As long as we're talking about the Weierstrass function, consider the parallels between the following:

1) Given a lattice $\Gamma$ in $\mathbb{R}$, the quotient $\mathbb{R}/\Gamma$ is topologically a circle. One way to describe it is to write down some functions on $\mathbb{R}$ which are invariant under $\Gamma$ and consider their image. It's natural to do this by writing down some arbitrary function on $\mathbb{R}$ and then averaging over $\Gamma$, and choosing $\frac{1}{x^2}$ gives a function which is closely related to $\sin \theta$. Now the map $\mathbb{R}/\Gamma \to (\sin' \theta, \sin \theta)$ has image the real variety $x^2 + y^2 = 1$.

2) Given a lattice $\Gamma$ in $\mathbb{C}$, the quotient $\mathbb{C}/\Gamma$ is topologically a torus. One way to describe it is to write down some functions on $\mathbb{C}$ which are invariant under $\Gamma$ and consider their image. Again it's natural to do this by writing down some arbitrary function on $\mathbb{C}$ and then averaging over $\Gamma$, and choosing $\frac{1}{z^2}$ gives a function which is closely related to the Weierstrass function $\wp(z)$. Now the map $\mathbb{C}/\Gamma \to (\wp'(z), \wp(z))$ has image the complex variety $y^2 = 4x^3 - g_2 x - g_3$. (Of course, here it is much more natural to expect that this strategy works because we know that compact Riemann surfaces are algebraic.)
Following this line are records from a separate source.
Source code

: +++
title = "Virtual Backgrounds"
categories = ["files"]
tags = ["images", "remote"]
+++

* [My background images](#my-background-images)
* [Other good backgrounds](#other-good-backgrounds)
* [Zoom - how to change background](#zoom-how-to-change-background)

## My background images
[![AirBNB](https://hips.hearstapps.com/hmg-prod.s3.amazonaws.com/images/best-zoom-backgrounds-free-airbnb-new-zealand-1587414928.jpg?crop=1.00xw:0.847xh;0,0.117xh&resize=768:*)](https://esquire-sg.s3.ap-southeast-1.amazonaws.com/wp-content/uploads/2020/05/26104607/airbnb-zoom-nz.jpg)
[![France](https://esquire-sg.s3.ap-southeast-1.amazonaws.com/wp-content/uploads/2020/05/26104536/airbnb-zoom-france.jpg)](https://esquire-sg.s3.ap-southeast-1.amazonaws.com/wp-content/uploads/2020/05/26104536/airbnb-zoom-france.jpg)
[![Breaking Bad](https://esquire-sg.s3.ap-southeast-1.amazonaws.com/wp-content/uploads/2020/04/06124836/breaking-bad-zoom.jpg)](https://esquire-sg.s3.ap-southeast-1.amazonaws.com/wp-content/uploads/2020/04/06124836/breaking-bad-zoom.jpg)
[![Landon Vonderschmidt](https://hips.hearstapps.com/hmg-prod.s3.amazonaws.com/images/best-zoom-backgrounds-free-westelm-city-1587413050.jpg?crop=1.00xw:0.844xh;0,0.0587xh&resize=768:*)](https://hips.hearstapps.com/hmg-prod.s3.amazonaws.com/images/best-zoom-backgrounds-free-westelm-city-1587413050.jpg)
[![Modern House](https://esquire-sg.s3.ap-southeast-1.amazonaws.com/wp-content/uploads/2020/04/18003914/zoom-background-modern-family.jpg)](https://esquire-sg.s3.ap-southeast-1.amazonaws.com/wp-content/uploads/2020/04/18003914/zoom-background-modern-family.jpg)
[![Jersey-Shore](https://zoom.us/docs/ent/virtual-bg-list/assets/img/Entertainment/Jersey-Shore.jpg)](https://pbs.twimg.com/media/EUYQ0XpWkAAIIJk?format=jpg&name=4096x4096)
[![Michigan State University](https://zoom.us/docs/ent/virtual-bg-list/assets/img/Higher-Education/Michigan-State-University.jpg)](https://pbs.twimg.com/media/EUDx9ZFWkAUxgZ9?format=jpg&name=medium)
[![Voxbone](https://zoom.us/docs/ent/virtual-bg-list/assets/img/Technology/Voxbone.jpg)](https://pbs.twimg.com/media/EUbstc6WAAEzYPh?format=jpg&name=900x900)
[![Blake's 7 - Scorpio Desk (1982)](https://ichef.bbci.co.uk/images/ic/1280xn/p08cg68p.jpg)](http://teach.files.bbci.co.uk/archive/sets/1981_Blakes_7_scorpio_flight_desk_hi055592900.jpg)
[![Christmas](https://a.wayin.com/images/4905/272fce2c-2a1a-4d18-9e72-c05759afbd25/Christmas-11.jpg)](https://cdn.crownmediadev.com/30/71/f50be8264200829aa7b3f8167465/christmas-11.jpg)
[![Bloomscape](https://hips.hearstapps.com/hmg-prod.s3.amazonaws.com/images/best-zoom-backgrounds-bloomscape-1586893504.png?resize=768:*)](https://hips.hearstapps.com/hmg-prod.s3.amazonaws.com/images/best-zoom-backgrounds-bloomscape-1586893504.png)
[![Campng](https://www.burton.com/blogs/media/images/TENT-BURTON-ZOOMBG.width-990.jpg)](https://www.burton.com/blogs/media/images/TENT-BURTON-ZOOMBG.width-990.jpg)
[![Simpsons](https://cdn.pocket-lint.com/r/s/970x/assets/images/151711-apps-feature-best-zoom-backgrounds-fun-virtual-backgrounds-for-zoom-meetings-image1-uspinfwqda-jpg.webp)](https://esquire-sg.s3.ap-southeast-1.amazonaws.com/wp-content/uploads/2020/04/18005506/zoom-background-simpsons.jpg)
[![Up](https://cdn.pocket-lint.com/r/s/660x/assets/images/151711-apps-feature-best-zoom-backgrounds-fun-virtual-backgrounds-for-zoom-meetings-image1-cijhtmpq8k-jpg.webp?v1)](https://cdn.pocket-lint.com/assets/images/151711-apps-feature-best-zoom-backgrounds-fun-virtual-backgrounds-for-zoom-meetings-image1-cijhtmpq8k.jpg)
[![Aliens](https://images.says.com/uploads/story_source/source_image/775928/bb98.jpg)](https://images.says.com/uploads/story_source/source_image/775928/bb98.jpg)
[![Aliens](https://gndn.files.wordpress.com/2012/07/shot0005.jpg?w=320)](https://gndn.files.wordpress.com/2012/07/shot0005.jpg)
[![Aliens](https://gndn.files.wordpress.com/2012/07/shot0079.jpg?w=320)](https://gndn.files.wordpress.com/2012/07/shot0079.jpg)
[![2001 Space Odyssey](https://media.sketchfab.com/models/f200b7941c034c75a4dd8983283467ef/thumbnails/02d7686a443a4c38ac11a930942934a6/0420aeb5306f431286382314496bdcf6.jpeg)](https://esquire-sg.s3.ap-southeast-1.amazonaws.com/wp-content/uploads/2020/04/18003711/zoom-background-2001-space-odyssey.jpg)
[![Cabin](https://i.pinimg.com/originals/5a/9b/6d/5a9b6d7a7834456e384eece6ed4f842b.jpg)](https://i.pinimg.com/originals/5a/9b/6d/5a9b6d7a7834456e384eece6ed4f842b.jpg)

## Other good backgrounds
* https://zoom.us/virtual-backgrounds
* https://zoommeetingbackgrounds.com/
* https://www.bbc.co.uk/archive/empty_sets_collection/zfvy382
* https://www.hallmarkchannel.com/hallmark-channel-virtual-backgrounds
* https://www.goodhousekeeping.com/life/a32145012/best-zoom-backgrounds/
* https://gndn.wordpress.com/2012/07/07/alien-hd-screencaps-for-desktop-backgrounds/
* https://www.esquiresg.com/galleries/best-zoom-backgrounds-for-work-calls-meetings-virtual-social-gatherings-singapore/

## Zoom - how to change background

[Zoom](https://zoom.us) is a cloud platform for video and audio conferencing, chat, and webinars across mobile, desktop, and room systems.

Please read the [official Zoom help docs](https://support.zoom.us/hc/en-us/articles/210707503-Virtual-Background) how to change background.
Indeed, it's possible to view circles as "degenerate elliptic curves" in the following precise sense: every elliptic curve over $\mathbb{C}$ can be put in the form

$$x^2 + y^2 = 1 + a^4 x^2 y^2$$

for some $a \neq 0 \in \mathbb{C}$. The elliptic functions which parameterize these varieties are related to the Jacobi elliptic functions, and the above form is (essentially) Edwards normal form. As Edwards notes, one of the many conceptual advantages of this normal form is that as $a \to 0$, the group law degenerates to the angle addition formula for the sine and cosine! There is a paper by Franz Lemmermeyer which explores this degeneration from an arithmetic perspective.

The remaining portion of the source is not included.